Nueva Pescanova, sin miedo a crecer: invierte 7 millones en una planta en Perú

Nueva Pescanova, que redujo sus pérdidas el año de la pandemia, construye una nueva fábrica en Perú que estará operativa a finales de año

Planta Pescanova

Vista exterior de la planta de Nueva Pescanova en Redondela

Crecer en plena desescalada. Nueva Pescanova, el grupo pesquero que tiene a Abanca como principal accionista, lo está haciendo. La compañía ha anunciado este viernes que consolidará su presencia en Perú con la construcción de una nueva fábrica de 8.000 metros cuadrados que comenzará a operar a finales de año. La inversión prevista asciende a 7 millones de euros. El nuevo centro productivo se dedicará, principalmente, al procesamiento y comercialización de cefalópodos como la pota, pescados como el mahi y procesados como el surimi. Se estima una producción de 12.700 toneladas anuales con estos productos además de unas 900 toneladas de otras especies como el pulpo, el calamar o el pejerrey.
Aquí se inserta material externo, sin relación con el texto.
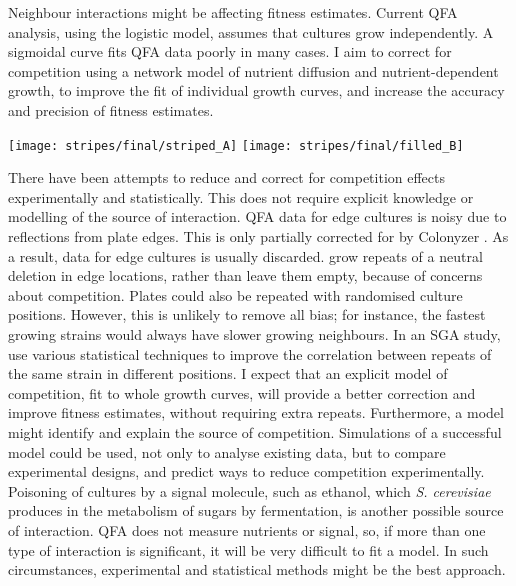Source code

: Neighbour interactions might be affecting fitness estimates. Current
QFA analysis, using the logistic model, assumes that cultures grow
independently. A sigmoidal curve fits QFA data poorly in many cases.
I aim to correct for competition using a network model of nutrient
diffusion and nutrient-dependent growth, to improve the fit of
individual growth curves, and increase the accuracy and precision of
fitness estimates.
\begin{Figure}
  \centering
  \texttt{[image: stripes/final/striped\_A]}
  \texttt{[image: stripes/final/filled\_B]}
  \label{fig:stripes_images}
\end{Figure}
%
There have been attempts to reduce and correct for competition effects
experimentally and statistically. This does not require explicit
knowledge or modelling of the source of interaction. QFA data for edge
cultures is noisy due to reflections from plate edges. This is only
partially corrected for by Colonyzer \citep{Lawless2010}. As a result,
data for edge cultures is usually discarded. \citet{Addinall2011} grow
repeats of a neutral deletion in edge locations, rather than leave
them empty, because of concerns about competition. Plates could also
be repeated with randomised culture positions. However, this is
unlikely to remove all bias; for instance, the fastest growing strains
would always have slower growing neighbours. In an SGA study,
\citet{Baryshnikova2010} use various statistical techniques to improve
the correlation between repeats of the same strain in different
positions. I expect that an explicit model of competition, fit to
whole growth curves, will provide a better correction and improve
fitness estimates, without requiring extra repeats. Furthermore, a
model might identify and explain the source of
competition. Simulations of a successful model could be used, not only
to analyse existing data, but to compare experimental designs, and
predict ways to reduce competition experimentally. Poisoning of
cultures by a signal molecule, such as ethanol, which
\textit{S. cerevisiae} produces in the metabolism of sugars by
fermentation, is another possible source of interaction.
QFA does not measure nutrients or signal, so, if more than one type of
interaction is significant, it will be very difficult to fit a
model. In such circumstances, experimental and statistical methods
might be the best approach.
La fábrica de la sociedad Novaperú, la filial de Nueva Pescanova en el país, se ubicará en el puerto pesquero de Pucusana, a las afueras de Lima. La compañía indica que se trata “de un enclave estratégico” por su proximidad al mar. Las instalaciones darán empleo a unas 170 personas de manera directa, con lo que la plantilla se incrementará un 10%.

Nueva Pescanova, sin miedo a crecer: invierte 7 millones en una planta en Perú
Recreación de la nueva planta de Pescanova en Perú

Renovación en Perú

Pescanova comenzó su andadura en Perú en 1989 realizando operaciones de trading. Sin embargo, fue en 1995 cuando nació su filial Novaperú con una fábrica en el distrito limeño de San Juan de Miraflores. En ella, que estará operativa hasta entrar la nueva en funcionamiento, se procesan distintos productos de mar, tanto cefalópodos (calamar o potón) y otras especies, como mahi-mahi, pejerrey o caballa. Su capacidad de producción anual es de 8.000 toneladas.

Nueva Pescanova apuesta por seguir creciendo en mercados estratégicos a pesar de haber cerrado el ejercicio del coronavirus en pérdidas. El pasado 2020, la pesquera cerró el año con una caída del 14% de la facturación, hasta los 905 millones de euros, castigada por el cierre de la hostelería en países donde opera en este canal. No obstante, el grupo mostró una evolución positiva en su resultado de explotación, que volvió a cifras positivas de un millón de euros frente a las pérdidas de 7 millones del ejercicio precedente. Acabó el año en rojo, aunque redujo pérdidas. El resultado fue de 39 millones en negativo frente a los 41 millones de 2019.